Hong Kong retail investors give Xiaomi’s IPO the cold shoulder, put off by high financing cost and valuation
Anecdotal evidence from four of the city’s biggest retail brokers indicated that the portion bought by individual investors exceeded their allocations by a combined 33 per cent on the first day of offer
Xiaomi’s US$6.1 billion initial public offering was subscribed to by Li Ka-shing, Jack Ma Yun and Pony Ma Huateng, but given the cold shoulder by most of Hong Kong’s retail investors, an ominous sign for the city’s bellwether fundraising attempt of 2018.

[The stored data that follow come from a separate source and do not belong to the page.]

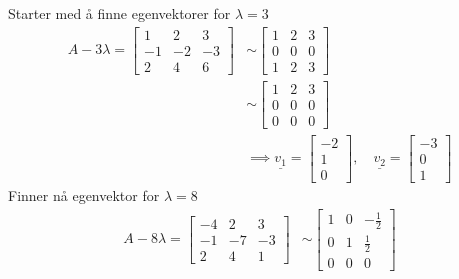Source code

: \documentclass[11pt, a4paper, norsk]{NTNUoving}
\begin{document}
\begin{oppgave}
\begin{punkt}
            Starter med å finne egenvektorer for $\lambda = 3$
            \begin{align*}
                A - 3\lambda = \begin{bmatrix}
                    1 & 2 & 3 \\
                    -1 & -2 & -3 \\
                    2 & 4 & 6
                \end{bmatrix} &\sim \begin{bmatrix}
                1 & 2 & 3 \\
                0 & 0 & 0 \\
                1 & 2 & 3
                \end{bmatrix}
                \\
                &\sim \begin{bmatrix}
                    1 & 2 & 3 \\
                    0 & 0 & 0 \\
                    0 & 0 & 0
                \end{bmatrix}
                \\
                &\implies \underline{v_1} = \begin{bmatrix}
                    -2 \\
                    1 \\
                    0
                \end{bmatrix}, \quad \underline{v_2} = \begin{bmatrix}
                    -3 \\
                    0 \\
                    1
                \end{bmatrix}
            \end{align*}
            Finner nå egenvektor for $\lambda = 8$
            \begin{align*}
                A - 8\lambda = \begin{bmatrix}
                    -4 & 2 & 3 \\
                    -1 & -7 & -3 \\
                    2 & 4 & 1
                \end{bmatrix} &\sim \begin{bmatrix}
                1 & 0 & -\frac{1}{2} \\
                0 & 1 & \frac{1}{2} \\
                0 & 0 & 0
                \end{bmatrix}

\end{align*}
\end{punkt}
\end{oppgave}
\end{document}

Anecdotal evidence from four of the city’s biggest retail brokers indicated that the portion bought by individual investors exceeded their allocations by a combined 33 per cent on the first day of offer, in stark contrast to the oversubscriptions recorded by Ping An Healthcare & Technology, China Literature and ZhongAn Online. A total of 109 million Xiaomi shares would be offered to retail investors over four days.
At Bright Smart Securities, only HK$1.3 billion of shares, or 3 per cent of its reserved quota, was subscribed to as of Monday evening.
The initial reception by retail investors was “worse than for Ping An Good Doctor, not to mention the record-breaking rush for China Literature,” said the brokerage firm’s chief executive Edmond Hui Yik-bun.
The lacklustre outcome may cast a pall over the city’s stock exchange, which last year pushed through the biggest overhaul of its listing regulations in decades to attract biotechnology research teams and technology companies like Xiaomi to raise capital in the city.
Xiaomi, the world’s fourth-largest smartphone maker, has picked a challenging time to raise funds in Hong Kong, as the cost of money measured by the one-month interbank offer rate, or hibor, soared to a 10-year high of 2.125 per cent.
Another factor weighing on Xiaomi’s IPO is its pricing, which values the company at between 39 to 51 times earnings, compared with the 14.8 times forward earnings at Apple, the world’s most profitable smartphone and devices maker.
“The number one concern for retail investors is Xiaomi’s valuation,” said Alvin Cheung, associate director for Prudential Brokerage, which saw a mere HK$500 million being subscribed to by retail investors, or 2 per cent of the HK$24 billion reserved. “The elevated hibor rate means high borrowing cost for IPO financing.”
Institutional investors also balked at Xiaomi’s valuation during a roadshow to take up the remaining 95 per cent of stocks in the offering. Xiaomi had to rely on two of its largest business partners – Qualcomm that supplies its chips, and China Mobile its network provider – as cornerstone investors to anchor its IPO.
Lei Jun, the serial entrepreneur who drove his company from start-up into a behemoth with more than 100 billion yuan (US$16 billion) in global sales in a mere seven years, called Xiaomi the “triathlete” of the technology world: smartphone and devices maker, e-commerce platform and internet company.
The company, whose name means millet in Chinese, should be valued like a hybrid of Apple and Tencent Holdings, China’s largest games publisher and social media operator, Lei said during a weekend pitch.
Li Ka-shing, known affectionately in Hong Kong as “Superman” for his ability to pick winners, appears to have been persuaded of Xiaomi’s potential. The tycoon has subscribed to US$30 million worth of Xiaomi shares, according to Canning Fok Kin-ning, co-managing director of CK Hutchison Holdings. Hutchison agreed in April to sell Xiaomi’s phones in its network of 17,700 retail outlets around the world.
Jack Ma, chairman of this newspaper’s owner Alibaba Group Holdings, is also a believer in Lei. Yunfeng Capital, the private equity fund founded by Ma, was an early investor in Xiaomi before its public offer.
Tencent’s founder and chairman Pony Ma also subscribed to Xiaomi’s shares, bankers said, declining to divulge details. Tencent’s China Literature unit was overbought by 391 times during its IPO last November, locking up HK$520 billion in capital, or a third of Hong Kong’s money supply.
Hong Kong’s IPO market had traditionally been the place for a quick punt, where investors would borrow to buy stocks, selling them on the first trading day for a profit.
“At current margin financing rate of between 2.88 per cent and 3 per cent, Xiaomi’s stock will need to rise by between 10 per cent and 20 per cent when they trade, for investors to cover their financing cost,” said Prudential’s Cheung.
IPO fever has abated in the past few months with the hibor rising, with 53 per cent of 87 IPOs trading below their offer prices within the first month of trading, according to Bloomberg data.
Ping An Healthcare, also known as Ping An Good Doctor, was offered at HK$54.80 per share in April, but fell below its offer price on the second day of its trading debut, and has closed above that price on only two of the 36 market days since.
“Investors are afraid the same will happen to Xiaomi,” Cheung said.